Folk singer Richie Havens opened the festival at seven minutes after five on August 15, 1969. He was not originally scheduled to be the first performer, but was recruited when planned opener Sweetwater were stuck in the heavy freeway traffic. With acoustic guitar in hand, the 28-year old singer kicked off his set with “From the Prison,” followed by several covers, including a few familiar Beatles numbers, some of which Richie didn’t know all the words. He was well received by the crowd, capping his performance with an ad-libbed version of “Motherless Child,” that was, coincidentally, tagged as the opening song for Sweetwater when they finally took the stage.

For his entire life, Richie Havens claimed to have performed at Woodstock for three hours. He stood firm on this claim until his death in 2013. In the days before the internet and the fuzzy record-keeping of the Woodstock festival, Richie’s claim was rarely disputed. The time frame and performance length wasn’t addressed in the 1970 Academy Award winning documentary nor on the sprawling three disc soundtrack album.

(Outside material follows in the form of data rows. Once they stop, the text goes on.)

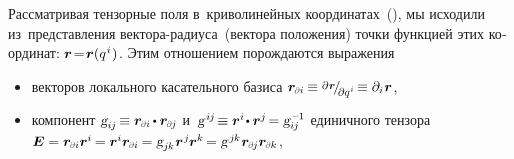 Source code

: \begin{otherlanguage}{russian}

\noindent
Рассматривая тензорные поля в~криволинейных координатах~(), мы исходили из~представления вектора\hbox{-}радиуса~(вектора положения) точки функцией этих координат:
${\locationvector \hspace{-0.4ex} = \hspace{-0.4ex} \locationvector(q^{\hspace{.1ex}i}\hspace{.1ex})}$.
Этим отношением порождаются выражения

\nopagebreak\begin{itemize}
\item векторов локального касательного базиса ${%
\locationvector_\differentialindex{i} \hspace{-0.16ex} \equiv \smash{ \raisemath{.16em}{\scalebox{0.8}{$ \partial \hspace{.1ex} \locationvector $}} \hspace{-0.3ex} / \hspace{-0.4ex} \raisemath{-0.32em}{\scalebox{0.8}{$ \partial q^{\hspace{.1ex}i} $}} } \hspace{-0.15ex} \equiv \partial_i \hspace{.1ex} \locationvector%
}$,
%
\item компонент ${\textsl{g}_{i\hspace{-0.1ex}j} \hspace{-0.24ex} \equiv \locationvector_\differentialindex{i} \hspace{-0.16ex} \dotp \locationvector_\differentialindex{\hspace{-0.1ex}j}}$ и~${\textsl{g}^{\hspace{.25ex}i\hspace{-0.1ex}j} \hspace{-0.32ex} \equiv \locationvector^i \hspace{-0.32ex} \dotp \locationvector^j \hspace{-0.32ex} = \smash{\textsl{g}_{i\hspace{-0.1ex}j}^{\hspace{.33ex}\expminusone}}}$ единичного  тензора~${\UnitDyad = \locationvector_\differentialindex{i} \locationvector^i \hspace{-0.2ex} = \locationvector^i \locationvector_\differentialindex{i} \hspace{-0.15ex} = \textsl{g}_{j\hspace{-0.1ex}k} \hspace{.1ex} \locationvector^{\hspace{.1ex}j} \hspace{-0.1ex} \locationvector^{k} \hspace{-0.25ex} = \textsl{g}^{\hspace{.25ex}j\hspace{-0.1ex}k} \hspace{.1ex} \locationvector_\differentialindex{\hspace{-0.1ex}j} \locationvector_\differentialindex{k}}$,

\end{itemize}
\end{otherlanguage}
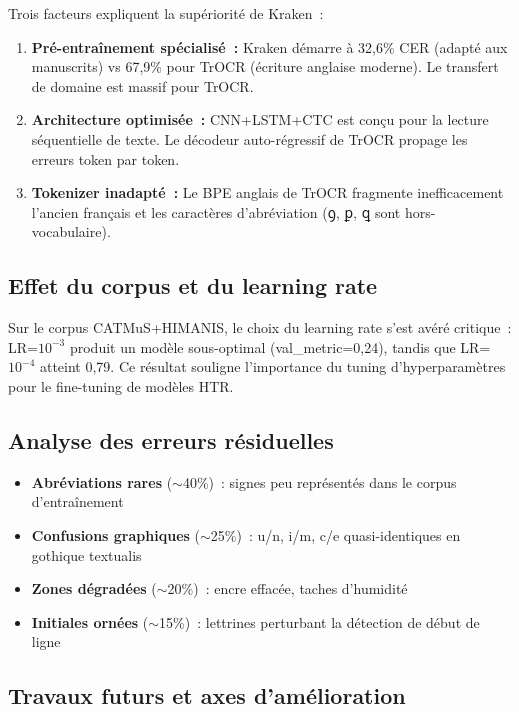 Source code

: \documentclass[11pt,a4paper]{article}
\begin{document}
Trois facteurs expliquent la supériorité de Kraken~:
\begin{enumerate}[leftmargin=*, itemsep=2pt]
\item \textbf{Pré-entraînement spécialisé~:} Kraken démarre à 32,6\% CER (adapté aux manuscrits) vs 67,9\% pour TrOCR (écriture anglaise moderne). Le transfert de domaine est massif pour TrOCR.
\item \textbf{Architecture optimisée~:} CNN+LSTM+CTC est conçu pour la lecture séquentielle de texte. Le décodeur auto-régressif de TrOCR propage les erreurs token par token.
\item \textbf{Tokenizer inadapté~:} Le BPE anglais de TrOCR fragmente inefficacement l'ancien français et les caractères d'abréviation (ꝯ, ꝑ, ꝗ sont hors-vocabulaire).
\end{enumerate}

\subsection{Effet du corpus et du learning rate}

Sur le corpus CATMuS+HIMANIS, le choix du learning rate s'est avéré critique~: LR=$10^{-3}$ produit un modèle sous-optimal (val\_metric=0,24), tandis que LR=$10^{-4}$ atteint 0,79. Ce résultat souligne l'importance du tuning d'hyperparamètres pour le fine-tuning de modèles HTR.

\subsection{Analyse des erreurs résiduelles}

\begin{itemize}[leftmargin=*, itemsep=2pt]
\item \textbf{Abréviations rares} ($\sim$40\%)~: signes peu représentés dans le corpus d'entraînement
\item \textbf{Confusions graphiques} ($\sim$25\%)~: u/n, i/m, c/e quasi-identiques en gothique textualis
\item \textbf{Zones dégradées} ($\sim$20\%)~: encre effacée, taches d'humidité
\item \textbf{Initiales ornées} ($\sim$15\%)~: lettrines perturbant la détection de début de ligne
\end{itemize}

\subsection{Travaux futurs et axes d'amélioration}
\end{document}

However in 2019, Rhino Records and producer Andy Zax meticulously compiled a real-time chronological documentation of the entire Woodstock event, including lovingly restored and enhanced recordings and a plethora of stage announcements that eerily transport the listener back to the time and place of the festival. The entire recording was replayed — in its entirety — on Philadelphia radio station WXPN, synchronized to the exact day and time from fifty years earlier. My son, an on-air host and producer at WXPN, worked with other staff members to bring this on-air event to reality — discovering some truths that contradicted folklore along the way. One thing they discovered — almost immediately — was that Richie Havens’ performance lasted a mere fifty minutes, not even close to the marathon three hours that he maintained for his entire career. Perhaps that’s how he remembered the day, but history and fact remember differently.